» **EXERCISE**
Every line from the one containing "Иванов М.А., Мирский" to the one containing "и~ методы их" in the records below, both included, must be set down exactly, and no other line.

EXERCISE DATA START

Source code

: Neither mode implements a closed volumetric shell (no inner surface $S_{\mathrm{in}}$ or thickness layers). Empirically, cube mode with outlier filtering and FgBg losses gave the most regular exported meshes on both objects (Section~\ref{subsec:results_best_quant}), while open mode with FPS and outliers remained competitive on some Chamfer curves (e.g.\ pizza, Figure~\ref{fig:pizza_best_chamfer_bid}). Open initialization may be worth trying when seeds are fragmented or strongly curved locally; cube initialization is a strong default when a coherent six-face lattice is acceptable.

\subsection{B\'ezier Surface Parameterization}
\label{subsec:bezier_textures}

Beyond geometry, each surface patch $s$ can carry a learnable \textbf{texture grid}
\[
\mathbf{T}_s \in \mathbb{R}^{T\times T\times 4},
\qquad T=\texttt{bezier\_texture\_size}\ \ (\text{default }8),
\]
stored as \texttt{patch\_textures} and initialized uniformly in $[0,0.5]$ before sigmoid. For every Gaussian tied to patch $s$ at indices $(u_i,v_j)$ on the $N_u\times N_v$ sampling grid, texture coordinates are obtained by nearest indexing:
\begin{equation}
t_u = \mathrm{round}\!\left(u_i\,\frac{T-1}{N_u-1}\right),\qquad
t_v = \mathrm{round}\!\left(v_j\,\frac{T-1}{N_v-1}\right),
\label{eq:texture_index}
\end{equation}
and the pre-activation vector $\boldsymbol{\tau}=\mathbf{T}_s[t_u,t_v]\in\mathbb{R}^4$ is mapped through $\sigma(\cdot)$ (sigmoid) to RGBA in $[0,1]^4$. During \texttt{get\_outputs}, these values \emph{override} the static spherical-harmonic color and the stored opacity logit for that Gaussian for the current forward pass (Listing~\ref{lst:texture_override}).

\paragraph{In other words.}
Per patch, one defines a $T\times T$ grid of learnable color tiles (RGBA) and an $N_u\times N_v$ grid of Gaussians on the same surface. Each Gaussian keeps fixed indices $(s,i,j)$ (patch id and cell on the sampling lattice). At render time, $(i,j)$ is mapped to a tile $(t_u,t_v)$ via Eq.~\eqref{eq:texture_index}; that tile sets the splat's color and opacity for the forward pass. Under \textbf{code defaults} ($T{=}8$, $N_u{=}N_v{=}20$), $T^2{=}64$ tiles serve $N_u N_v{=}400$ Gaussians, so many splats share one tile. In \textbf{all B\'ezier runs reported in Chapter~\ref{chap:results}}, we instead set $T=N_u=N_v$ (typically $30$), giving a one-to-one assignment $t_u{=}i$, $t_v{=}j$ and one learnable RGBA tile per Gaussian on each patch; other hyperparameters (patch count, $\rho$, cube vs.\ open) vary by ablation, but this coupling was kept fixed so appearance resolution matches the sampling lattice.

EXERCISE DATA END
EXERCISE DATA START

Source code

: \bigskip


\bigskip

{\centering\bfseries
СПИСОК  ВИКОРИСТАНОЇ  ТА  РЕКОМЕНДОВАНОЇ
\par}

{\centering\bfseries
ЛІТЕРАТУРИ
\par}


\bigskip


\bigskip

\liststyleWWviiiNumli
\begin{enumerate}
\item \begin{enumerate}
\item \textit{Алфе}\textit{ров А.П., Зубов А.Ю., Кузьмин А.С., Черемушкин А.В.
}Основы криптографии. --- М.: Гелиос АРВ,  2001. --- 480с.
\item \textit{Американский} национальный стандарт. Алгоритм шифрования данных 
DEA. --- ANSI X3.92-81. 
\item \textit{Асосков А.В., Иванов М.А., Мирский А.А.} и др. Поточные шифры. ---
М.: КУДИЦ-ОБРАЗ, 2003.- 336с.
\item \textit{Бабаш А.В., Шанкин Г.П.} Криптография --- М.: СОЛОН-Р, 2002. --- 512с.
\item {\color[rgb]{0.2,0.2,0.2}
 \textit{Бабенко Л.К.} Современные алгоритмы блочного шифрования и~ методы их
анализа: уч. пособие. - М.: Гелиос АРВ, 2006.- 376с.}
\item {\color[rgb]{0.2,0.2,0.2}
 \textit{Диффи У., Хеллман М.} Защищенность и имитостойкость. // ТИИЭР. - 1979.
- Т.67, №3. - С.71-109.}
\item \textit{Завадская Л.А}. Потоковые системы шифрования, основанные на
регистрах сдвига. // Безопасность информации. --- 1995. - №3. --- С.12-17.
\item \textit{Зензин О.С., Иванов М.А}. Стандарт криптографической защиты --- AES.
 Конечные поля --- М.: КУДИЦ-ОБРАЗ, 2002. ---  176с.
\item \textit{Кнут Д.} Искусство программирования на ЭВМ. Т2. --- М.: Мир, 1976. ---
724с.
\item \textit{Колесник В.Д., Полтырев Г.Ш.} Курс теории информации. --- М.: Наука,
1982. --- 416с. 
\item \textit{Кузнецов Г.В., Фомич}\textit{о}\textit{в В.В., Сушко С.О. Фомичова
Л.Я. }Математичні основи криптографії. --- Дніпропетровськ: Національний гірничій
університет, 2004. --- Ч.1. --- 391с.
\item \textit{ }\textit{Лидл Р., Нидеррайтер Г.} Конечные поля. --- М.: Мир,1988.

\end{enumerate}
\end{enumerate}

EXERCISE DATA END

» **REPLY TO THE TASK**
\item \textit{Асосков А.В., Иванов М.А., Мирский А.А.} и др. Поточные шифры. ---
М.: КУДИЦ-ОБРАЗ, 2003.- 336с.
\item \textit{Бабаш А.В., Шанкин Г.П.} Криптография --- М.: СОЛОН-Р, 2002. --- 512с.
\item {\color[rgb]{0.2,0.2,0.2}
 \textit{Бабенко Л.К.} Современные алгоритмы блочного шифрования и~ методы их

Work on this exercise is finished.